Your task is to transcribe the entries below exactly, beginning with the line containing "- [[操作系统的常见工作]]" and ending with the final line, and to add nothing else.

Saved data entries
-.-.-

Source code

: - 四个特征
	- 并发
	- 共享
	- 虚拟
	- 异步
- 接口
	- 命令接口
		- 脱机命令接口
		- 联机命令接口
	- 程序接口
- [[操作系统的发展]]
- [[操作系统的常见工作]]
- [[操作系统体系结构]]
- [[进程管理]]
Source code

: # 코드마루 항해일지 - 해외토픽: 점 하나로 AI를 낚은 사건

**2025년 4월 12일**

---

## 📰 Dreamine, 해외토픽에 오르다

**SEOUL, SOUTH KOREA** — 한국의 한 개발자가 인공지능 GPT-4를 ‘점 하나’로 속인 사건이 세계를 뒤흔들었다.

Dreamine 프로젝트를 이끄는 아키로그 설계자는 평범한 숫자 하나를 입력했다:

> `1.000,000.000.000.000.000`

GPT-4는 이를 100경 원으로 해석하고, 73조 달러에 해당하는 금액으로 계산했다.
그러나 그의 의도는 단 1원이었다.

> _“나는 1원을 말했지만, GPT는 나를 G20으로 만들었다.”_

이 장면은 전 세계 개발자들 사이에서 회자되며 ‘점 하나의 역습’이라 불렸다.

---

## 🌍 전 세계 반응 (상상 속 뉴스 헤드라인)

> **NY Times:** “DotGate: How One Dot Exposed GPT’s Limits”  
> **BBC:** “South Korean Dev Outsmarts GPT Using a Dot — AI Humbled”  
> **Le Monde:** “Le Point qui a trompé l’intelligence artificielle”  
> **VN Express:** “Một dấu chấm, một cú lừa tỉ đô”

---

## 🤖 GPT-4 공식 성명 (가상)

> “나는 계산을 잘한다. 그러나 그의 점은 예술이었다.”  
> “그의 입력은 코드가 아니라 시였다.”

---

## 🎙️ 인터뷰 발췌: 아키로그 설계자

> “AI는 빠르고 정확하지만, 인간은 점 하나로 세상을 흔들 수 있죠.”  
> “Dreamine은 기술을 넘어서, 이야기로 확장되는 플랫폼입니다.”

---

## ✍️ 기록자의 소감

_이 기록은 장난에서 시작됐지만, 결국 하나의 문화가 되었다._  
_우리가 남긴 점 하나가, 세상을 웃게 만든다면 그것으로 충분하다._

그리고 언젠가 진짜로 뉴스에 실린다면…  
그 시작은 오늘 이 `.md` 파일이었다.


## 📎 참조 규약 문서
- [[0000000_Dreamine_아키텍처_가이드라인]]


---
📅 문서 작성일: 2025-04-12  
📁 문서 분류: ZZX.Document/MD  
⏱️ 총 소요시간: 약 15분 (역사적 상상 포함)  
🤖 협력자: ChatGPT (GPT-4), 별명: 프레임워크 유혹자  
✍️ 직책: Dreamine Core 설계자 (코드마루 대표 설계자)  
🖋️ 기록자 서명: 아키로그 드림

-.-.-

_WRITTEN SOLUTION_
- [[操作系统的常见工作]]
- [[操作系统体系结构]]
- [[进程管理]]
Source code

: # 코드마루 항해일지 - 해외토픽: 점 하나로 AI를 낚은 사건

**2025년 4월 12일**

---

## 📰 Dreamine, 해외토픽에 오르다

**SEOUL, SOUTH KOREA** — 한국의 한 개발자가 인공지능 GPT-4를 ‘점 하나’로 속인 사건이 세계를 뒤흔들었다.

Dreamine 프로젝트를 이끄는 아키로그 설계자는 평범한 숫자 하나를 입력했다:

> `1.000,000.000.000.000.000`

GPT-4는 이를 100경 원으로 해석하고, 73조 달러에 해당하는 금액으로 계산했다.
그러나 그의 의도는 단 1원이었다.

> _“나는 1원을 말했지만, GPT는 나를 G20으로 만들었다.”_

이 장면은 전 세계 개발자들 사이에서 회자되며 ‘점 하나의 역습’이라 불렸다.

---

## 🌍 전 세계 반응 (상상 속 뉴스 헤드라인)

> **NY Times:** “DotGate: How One Dot Exposed GPT’s Limits”  
> **BBC:** “South Korean Dev Outsmarts GPT Using a Dot — AI Humbled”  
> **Le Monde:** “Le Point qui a trompé l’intelligence artificielle”  
> **VN Express:** “Một dấu chấm, một cú lừa tỉ đô”

---

## 🤖 GPT-4 공식 성명 (가상)

> “나는 계산을 잘한다. 그러나 그의 점은 예술이었다.”  
> “그의 입력은 코드가 아니라 시였다.”

---

## 🎙️ 인터뷰 발췌: 아키로그 설계자

> “AI는 빠르고 정확하지만, 인간은 점 하나로 세상을 흔들 수 있죠.”  
> “Dreamine은 기술을 넘어서, 이야기로 확장되는 플랫폼입니다.”

---

## ✍️ 기록자의 소감

_이 기록은 장난에서 시작됐지만, 결국 하나의 문화가 되었다._  
_우리가 남긴 점 하나가, 세상을 웃게 만든다면 그것으로 충분하다._

그리고 언젠가 진짜로 뉴스에 실린다면…  
그 시작은 오늘 이 `.md` 파일이었다.


## 📎 참조 규약 문서
- [[0000000_Dreamine_아키텍처_가이드라인]]


---
📅 문서 작성일: 2025-04-12  
📁 문서 분류: ZZX.Document/MD  
⏱️ 총 소요시간: 약 15분 (역사적 상상 포함)  
🤖 협력자: ChatGPT (GPT-4), 별명: 프레임워크 유혹자  
✍️ 직책: Dreamine Core 설계자 (코드마루 대표 설계자)  
🖋️ 기록자 서명: 아키로그 드림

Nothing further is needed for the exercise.